Stored data entries >>
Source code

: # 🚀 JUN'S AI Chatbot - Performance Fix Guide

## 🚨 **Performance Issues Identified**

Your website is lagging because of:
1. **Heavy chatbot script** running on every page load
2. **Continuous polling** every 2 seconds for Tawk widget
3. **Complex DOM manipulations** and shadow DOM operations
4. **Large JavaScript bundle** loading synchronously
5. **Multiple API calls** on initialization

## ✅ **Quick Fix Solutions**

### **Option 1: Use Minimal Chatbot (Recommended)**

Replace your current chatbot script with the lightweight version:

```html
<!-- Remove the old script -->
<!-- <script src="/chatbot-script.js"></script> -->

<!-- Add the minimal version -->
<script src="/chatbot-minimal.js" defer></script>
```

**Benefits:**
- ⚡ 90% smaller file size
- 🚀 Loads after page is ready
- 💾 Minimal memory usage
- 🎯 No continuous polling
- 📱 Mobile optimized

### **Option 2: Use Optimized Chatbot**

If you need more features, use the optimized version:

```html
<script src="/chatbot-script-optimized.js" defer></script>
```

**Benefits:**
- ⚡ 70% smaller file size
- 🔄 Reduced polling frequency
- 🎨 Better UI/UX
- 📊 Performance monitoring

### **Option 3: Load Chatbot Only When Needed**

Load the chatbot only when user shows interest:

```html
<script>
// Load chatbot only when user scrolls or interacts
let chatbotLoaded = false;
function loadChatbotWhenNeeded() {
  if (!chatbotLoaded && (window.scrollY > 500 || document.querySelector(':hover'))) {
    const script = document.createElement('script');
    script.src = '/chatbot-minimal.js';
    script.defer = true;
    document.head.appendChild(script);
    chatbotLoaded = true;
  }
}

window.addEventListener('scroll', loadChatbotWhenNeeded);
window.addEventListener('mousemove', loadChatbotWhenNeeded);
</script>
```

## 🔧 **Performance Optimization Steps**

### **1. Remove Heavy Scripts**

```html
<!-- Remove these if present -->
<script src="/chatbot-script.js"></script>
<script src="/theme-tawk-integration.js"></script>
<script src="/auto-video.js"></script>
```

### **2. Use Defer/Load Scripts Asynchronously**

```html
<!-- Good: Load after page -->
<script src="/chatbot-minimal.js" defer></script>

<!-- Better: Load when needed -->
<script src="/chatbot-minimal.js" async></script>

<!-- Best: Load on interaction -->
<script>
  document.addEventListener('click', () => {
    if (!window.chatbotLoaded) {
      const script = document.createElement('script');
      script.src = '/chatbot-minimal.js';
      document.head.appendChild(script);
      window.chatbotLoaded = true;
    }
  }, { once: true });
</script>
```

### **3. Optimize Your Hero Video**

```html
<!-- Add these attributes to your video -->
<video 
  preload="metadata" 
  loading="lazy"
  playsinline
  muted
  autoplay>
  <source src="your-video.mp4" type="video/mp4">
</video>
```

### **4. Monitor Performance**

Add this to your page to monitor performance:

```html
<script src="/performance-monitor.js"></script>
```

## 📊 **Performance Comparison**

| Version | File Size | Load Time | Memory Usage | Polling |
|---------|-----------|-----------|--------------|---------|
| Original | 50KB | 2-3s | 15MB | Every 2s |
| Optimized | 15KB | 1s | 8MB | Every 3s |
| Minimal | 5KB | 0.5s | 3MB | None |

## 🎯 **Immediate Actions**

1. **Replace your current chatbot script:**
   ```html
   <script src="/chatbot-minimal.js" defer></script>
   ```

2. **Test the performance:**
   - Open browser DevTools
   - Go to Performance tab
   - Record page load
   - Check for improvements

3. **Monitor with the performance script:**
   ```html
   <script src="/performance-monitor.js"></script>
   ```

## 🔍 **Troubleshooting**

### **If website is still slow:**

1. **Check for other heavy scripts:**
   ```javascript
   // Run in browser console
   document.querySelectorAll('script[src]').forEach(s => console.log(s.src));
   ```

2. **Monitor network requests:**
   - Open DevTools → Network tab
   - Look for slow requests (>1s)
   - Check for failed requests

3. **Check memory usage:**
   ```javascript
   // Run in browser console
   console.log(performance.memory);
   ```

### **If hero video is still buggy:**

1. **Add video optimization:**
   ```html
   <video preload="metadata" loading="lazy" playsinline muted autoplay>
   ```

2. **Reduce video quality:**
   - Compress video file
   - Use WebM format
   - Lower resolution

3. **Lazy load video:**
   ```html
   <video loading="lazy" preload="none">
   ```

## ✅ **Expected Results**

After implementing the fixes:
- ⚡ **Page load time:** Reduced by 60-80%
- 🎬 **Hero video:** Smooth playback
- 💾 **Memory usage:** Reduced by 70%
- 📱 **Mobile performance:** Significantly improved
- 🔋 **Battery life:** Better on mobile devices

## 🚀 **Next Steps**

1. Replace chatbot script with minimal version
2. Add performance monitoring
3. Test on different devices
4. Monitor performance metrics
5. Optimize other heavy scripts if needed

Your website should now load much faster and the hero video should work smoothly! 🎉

What is expected >> Report the number of lines, in the entries above, that contain the word "smaller", without any other text.

Answer area >> 2